Data to examine:
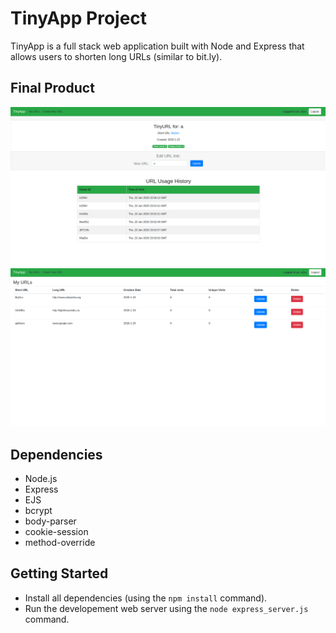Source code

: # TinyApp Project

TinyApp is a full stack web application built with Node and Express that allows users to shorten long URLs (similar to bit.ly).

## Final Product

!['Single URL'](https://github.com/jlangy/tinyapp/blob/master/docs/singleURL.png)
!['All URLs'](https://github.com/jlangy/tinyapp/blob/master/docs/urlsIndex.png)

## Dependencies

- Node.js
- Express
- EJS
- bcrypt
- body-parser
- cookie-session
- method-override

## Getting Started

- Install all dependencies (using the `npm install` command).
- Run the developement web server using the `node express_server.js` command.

...

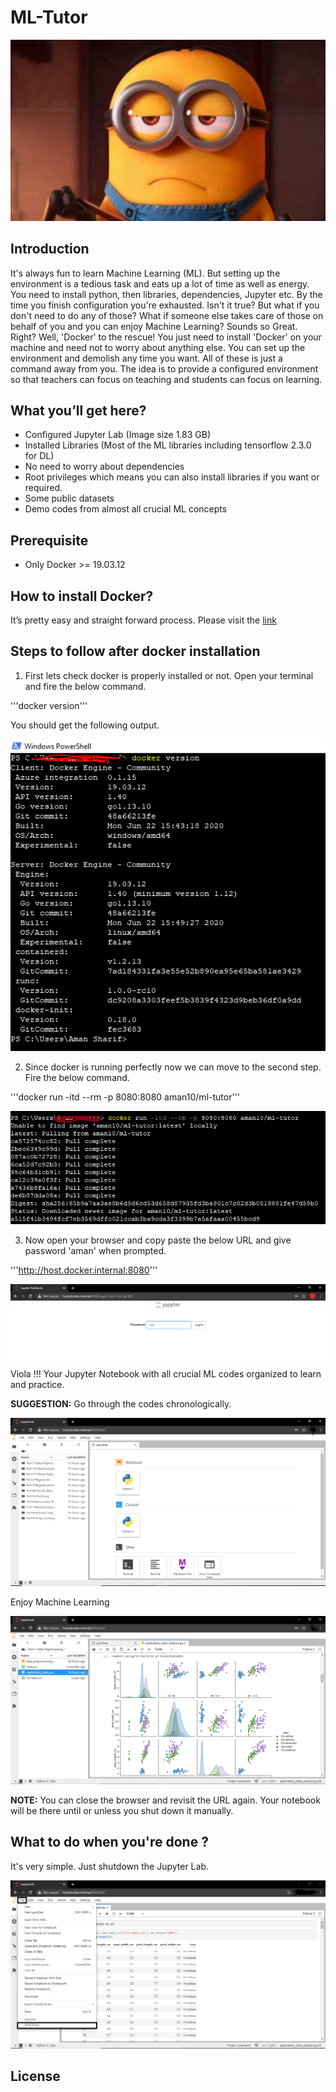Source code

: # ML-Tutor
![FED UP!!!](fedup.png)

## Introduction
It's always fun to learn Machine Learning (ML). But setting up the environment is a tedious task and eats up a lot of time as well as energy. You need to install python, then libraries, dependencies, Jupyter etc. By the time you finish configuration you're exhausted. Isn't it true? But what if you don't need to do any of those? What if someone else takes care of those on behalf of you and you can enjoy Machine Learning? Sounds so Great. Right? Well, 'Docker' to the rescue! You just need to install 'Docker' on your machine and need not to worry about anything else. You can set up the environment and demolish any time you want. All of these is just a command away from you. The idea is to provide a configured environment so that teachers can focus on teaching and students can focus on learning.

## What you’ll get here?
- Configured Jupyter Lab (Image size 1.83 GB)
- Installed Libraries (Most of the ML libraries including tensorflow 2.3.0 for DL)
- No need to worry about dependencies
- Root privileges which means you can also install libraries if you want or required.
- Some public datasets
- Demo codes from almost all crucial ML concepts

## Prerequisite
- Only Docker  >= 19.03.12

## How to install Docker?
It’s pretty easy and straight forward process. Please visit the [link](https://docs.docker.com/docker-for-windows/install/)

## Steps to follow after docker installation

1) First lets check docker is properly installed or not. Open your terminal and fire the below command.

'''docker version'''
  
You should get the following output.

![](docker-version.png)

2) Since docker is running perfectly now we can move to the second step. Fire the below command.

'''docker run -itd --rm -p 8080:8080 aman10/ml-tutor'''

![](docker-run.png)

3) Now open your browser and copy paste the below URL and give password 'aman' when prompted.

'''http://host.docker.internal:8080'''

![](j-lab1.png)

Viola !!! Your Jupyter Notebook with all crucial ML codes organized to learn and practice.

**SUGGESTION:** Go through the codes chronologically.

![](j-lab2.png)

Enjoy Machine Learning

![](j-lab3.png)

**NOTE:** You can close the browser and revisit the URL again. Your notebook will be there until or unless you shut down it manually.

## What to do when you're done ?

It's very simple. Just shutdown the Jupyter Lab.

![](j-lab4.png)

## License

Exercise description: What is the number of lines above that contain "when"? Answer with that number only.

Answer area: 2